→ What is required
In the entries that follow, find the line containing "- Abilities: Enhanced"; from there, copy every line exactly through the line containing "- Personality: Wise".

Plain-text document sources
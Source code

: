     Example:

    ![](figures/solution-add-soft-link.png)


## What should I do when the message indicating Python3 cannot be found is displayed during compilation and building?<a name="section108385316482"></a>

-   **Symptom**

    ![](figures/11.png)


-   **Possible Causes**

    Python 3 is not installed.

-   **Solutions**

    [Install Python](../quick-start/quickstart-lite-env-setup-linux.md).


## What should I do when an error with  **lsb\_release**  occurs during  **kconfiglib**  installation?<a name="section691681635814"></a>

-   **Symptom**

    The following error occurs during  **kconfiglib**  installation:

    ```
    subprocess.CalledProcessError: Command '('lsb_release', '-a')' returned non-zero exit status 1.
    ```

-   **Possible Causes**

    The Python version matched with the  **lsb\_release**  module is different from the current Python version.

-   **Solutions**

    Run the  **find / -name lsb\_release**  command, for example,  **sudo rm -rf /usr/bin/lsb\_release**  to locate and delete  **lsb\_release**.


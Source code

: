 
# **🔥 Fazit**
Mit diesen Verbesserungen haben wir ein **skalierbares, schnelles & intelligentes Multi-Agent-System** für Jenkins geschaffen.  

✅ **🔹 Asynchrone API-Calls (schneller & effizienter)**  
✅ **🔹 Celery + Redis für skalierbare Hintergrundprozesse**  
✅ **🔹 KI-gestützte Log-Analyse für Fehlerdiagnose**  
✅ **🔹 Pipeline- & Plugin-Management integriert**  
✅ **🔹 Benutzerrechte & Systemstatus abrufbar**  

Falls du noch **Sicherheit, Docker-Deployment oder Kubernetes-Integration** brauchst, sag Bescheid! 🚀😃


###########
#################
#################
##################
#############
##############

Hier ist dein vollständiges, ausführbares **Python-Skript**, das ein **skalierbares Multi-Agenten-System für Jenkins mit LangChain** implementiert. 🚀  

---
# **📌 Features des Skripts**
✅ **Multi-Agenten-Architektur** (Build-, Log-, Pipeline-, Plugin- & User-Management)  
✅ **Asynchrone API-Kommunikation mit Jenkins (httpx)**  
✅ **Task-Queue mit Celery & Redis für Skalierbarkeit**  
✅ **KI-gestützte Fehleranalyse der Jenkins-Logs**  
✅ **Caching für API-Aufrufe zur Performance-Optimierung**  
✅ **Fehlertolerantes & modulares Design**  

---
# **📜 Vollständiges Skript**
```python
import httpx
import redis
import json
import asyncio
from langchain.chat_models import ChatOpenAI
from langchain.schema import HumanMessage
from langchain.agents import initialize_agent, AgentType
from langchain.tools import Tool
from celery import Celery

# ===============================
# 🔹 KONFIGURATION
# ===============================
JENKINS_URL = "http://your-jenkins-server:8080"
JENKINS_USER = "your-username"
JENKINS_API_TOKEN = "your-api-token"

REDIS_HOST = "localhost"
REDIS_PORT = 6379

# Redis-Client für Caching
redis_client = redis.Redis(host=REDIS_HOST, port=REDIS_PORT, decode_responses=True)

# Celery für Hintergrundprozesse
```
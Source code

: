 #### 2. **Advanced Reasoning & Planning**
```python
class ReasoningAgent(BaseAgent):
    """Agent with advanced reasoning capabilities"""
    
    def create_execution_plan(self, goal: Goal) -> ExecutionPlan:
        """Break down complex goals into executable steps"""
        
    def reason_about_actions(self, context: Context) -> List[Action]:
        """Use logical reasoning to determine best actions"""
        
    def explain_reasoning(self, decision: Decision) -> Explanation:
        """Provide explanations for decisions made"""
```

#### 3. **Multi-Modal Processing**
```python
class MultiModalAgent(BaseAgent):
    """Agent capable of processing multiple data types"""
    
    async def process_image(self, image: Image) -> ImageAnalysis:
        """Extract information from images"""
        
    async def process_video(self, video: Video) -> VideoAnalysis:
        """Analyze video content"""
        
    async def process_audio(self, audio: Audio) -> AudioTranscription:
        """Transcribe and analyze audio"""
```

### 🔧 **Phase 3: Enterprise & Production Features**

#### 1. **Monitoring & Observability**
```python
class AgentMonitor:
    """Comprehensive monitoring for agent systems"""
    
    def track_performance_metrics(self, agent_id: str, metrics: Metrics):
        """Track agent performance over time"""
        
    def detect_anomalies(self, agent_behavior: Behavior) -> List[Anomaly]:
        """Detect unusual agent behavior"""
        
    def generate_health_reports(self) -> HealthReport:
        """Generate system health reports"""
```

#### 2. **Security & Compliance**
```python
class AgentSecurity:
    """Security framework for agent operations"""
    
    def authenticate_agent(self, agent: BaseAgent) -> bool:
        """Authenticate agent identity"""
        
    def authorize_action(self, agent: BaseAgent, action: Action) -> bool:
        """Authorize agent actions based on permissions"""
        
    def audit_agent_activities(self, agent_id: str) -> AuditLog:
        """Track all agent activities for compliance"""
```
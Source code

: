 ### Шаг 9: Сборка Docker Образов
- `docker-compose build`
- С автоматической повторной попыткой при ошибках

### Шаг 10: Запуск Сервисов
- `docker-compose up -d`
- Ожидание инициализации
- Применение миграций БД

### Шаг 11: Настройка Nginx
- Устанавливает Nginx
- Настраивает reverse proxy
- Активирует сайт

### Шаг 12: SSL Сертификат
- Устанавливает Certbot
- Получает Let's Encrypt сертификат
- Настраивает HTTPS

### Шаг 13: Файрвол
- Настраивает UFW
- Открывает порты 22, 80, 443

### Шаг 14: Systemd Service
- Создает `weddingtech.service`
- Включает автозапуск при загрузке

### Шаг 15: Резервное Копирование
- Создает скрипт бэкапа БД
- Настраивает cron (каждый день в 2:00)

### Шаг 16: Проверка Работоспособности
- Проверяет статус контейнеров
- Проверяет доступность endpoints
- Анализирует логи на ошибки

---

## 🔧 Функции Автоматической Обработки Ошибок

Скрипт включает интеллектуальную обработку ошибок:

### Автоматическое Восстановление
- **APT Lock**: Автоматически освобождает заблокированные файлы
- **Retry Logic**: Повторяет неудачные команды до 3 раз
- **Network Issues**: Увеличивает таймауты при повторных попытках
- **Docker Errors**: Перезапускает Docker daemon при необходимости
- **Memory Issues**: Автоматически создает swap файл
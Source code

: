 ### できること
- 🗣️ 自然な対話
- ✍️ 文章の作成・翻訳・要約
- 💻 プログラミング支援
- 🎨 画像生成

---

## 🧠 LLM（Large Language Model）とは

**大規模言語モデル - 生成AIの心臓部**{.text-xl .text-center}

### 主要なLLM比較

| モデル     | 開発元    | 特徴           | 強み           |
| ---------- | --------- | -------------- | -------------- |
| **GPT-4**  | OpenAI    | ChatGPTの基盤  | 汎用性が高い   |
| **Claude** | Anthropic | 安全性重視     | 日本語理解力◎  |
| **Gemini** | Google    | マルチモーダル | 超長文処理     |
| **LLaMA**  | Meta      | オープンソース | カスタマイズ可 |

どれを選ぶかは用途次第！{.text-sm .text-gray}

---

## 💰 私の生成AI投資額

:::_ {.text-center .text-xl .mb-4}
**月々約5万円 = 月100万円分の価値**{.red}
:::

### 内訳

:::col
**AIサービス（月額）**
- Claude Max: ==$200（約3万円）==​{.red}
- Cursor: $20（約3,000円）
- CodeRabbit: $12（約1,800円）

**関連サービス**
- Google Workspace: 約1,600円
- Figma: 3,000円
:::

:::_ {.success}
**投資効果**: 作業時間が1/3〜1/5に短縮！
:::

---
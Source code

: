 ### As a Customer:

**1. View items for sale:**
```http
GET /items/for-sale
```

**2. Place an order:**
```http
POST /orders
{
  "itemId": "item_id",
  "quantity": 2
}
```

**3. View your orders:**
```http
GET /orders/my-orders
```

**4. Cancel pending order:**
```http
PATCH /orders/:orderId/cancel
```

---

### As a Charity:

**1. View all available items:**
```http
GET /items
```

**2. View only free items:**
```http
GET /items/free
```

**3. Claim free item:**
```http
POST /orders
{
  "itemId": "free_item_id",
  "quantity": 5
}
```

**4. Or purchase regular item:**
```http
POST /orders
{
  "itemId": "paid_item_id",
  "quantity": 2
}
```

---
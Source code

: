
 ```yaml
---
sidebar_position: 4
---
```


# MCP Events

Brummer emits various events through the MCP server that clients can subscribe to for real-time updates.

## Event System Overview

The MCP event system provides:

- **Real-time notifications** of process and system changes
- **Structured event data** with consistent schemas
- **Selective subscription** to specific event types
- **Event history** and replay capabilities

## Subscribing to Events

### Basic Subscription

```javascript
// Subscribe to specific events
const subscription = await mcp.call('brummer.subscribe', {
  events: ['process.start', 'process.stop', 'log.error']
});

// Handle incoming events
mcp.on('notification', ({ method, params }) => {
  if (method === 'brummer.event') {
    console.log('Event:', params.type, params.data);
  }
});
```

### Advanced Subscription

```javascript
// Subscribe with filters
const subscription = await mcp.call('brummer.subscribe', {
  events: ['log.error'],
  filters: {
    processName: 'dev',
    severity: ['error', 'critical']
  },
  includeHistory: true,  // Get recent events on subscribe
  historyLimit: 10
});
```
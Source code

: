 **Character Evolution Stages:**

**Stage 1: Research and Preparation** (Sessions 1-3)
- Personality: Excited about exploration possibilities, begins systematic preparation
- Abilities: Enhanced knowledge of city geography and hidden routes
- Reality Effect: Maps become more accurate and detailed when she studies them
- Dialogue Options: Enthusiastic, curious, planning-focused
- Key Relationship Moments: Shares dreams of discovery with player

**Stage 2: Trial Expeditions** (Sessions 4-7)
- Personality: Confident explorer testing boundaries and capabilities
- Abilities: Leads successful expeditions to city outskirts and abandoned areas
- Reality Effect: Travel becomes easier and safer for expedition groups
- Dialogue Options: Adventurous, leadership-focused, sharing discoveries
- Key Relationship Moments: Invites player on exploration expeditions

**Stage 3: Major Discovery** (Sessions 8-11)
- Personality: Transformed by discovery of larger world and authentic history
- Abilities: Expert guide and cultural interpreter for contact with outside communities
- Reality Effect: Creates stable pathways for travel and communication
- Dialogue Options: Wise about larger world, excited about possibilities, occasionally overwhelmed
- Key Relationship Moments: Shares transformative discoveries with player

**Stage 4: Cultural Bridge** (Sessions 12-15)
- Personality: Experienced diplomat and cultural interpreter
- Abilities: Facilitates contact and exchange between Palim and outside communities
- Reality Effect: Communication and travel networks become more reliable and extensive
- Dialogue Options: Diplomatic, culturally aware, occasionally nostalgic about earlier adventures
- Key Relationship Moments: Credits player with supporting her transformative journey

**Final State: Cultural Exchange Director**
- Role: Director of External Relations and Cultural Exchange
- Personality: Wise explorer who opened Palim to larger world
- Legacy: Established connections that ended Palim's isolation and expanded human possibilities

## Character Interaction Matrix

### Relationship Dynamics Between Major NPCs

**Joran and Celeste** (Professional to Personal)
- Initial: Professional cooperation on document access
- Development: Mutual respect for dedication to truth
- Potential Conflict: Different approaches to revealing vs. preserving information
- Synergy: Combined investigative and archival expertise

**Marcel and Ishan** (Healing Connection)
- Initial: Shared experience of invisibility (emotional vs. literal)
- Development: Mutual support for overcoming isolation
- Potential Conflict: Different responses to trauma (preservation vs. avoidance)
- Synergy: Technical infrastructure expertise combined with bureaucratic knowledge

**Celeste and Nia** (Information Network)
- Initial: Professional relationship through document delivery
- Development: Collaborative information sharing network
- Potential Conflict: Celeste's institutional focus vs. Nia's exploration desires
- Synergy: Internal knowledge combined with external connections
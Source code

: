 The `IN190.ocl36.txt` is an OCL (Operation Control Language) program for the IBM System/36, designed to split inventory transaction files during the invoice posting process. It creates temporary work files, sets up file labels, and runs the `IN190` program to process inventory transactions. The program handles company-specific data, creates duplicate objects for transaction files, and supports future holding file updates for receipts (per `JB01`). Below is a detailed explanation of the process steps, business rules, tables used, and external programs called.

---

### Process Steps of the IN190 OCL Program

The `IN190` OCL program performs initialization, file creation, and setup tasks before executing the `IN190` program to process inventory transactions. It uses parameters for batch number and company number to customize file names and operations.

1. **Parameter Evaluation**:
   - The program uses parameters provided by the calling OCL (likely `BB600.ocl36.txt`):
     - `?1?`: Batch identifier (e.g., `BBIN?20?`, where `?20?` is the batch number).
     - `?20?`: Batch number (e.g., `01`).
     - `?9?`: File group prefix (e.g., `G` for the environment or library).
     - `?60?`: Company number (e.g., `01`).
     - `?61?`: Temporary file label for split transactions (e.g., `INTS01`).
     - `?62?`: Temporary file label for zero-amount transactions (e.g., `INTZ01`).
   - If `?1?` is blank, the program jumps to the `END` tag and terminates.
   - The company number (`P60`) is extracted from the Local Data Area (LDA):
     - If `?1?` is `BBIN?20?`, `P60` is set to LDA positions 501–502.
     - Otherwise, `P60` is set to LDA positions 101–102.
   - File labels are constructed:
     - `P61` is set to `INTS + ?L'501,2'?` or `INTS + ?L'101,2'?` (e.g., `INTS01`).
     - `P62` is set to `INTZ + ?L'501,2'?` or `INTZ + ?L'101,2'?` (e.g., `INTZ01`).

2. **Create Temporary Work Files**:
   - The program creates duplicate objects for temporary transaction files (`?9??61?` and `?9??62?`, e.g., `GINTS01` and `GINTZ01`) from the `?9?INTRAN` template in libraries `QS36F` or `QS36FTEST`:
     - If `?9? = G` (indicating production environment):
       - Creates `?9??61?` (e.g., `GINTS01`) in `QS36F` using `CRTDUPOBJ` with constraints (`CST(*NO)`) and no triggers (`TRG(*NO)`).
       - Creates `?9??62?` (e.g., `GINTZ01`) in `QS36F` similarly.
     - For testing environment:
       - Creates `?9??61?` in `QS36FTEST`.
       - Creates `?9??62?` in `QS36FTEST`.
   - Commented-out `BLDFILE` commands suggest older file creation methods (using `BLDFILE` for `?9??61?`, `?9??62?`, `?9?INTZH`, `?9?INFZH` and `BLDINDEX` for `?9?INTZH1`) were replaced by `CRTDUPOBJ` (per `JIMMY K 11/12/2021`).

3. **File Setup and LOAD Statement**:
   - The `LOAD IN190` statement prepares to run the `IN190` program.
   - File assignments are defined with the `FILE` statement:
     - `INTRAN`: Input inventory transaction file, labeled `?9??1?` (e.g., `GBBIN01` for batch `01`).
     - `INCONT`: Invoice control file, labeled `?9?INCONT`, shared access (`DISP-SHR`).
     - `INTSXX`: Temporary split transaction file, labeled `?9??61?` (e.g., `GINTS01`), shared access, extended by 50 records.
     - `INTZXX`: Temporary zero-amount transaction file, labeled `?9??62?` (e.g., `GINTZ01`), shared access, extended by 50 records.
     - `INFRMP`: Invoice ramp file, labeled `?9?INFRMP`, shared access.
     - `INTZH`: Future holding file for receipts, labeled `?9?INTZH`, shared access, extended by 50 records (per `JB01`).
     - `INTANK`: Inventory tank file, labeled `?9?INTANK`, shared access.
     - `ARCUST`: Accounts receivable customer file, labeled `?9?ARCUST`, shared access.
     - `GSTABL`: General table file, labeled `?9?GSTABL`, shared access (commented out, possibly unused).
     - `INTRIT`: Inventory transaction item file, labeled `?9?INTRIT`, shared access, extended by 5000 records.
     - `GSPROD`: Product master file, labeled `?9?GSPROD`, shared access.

→ Your response
- Abilities: Enhanced knowledge of city geography and hidden routes
- Reality Effect: Maps become more accurate and detailed when she studies them
- Dialogue Options: Enthusiastic, curious, planning-focused
- Key Relationship Moments: Shares dreams of discovery with player

**Stage 2: Trial Expeditions** (Sessions 4-7)
- Personality: Confident explorer testing boundaries and capabilities
- Abilities: Leads successful expeditions to city outskirts and abandoned areas
- Reality Effect: Travel becomes easier and safer for expedition groups
- Dialogue Options: Adventurous, leadership-focused, sharing discoveries
- Key Relationship Moments: Invites player on exploration expeditions

**Stage 3: Major Discovery** (Sessions 8-11)
- Personality: Transformed by discovery of larger world and authentic history
- Abilities: Expert guide and cultural interpreter for contact with outside communities
- Reality Effect: Creates stable pathways for travel and communication
- Dialogue Options: Wise about larger world, excited about possibilities, occasionally overwhelmed
- Key Relationship Moments: Shares transformative discoveries with player

**Stage 4: Cultural Bridge** (Sessions 12-15)
- Personality: Experienced diplomat and cultural interpreter
- Abilities: Facilitates contact and exchange between Palim and outside communities
- Reality Effect: Communication and travel networks become more reliable and extensive
- Dialogue Options: Diplomatic, culturally aware, occasionally nostalgic about earlier adventures
- Key Relationship Moments: Credits player with supporting her transformative journey

**Final State: Cultural Exchange Director**
- Role: Director of External Relations and Cultural Exchange
- Personality: Wise explorer who opened Palim to larger world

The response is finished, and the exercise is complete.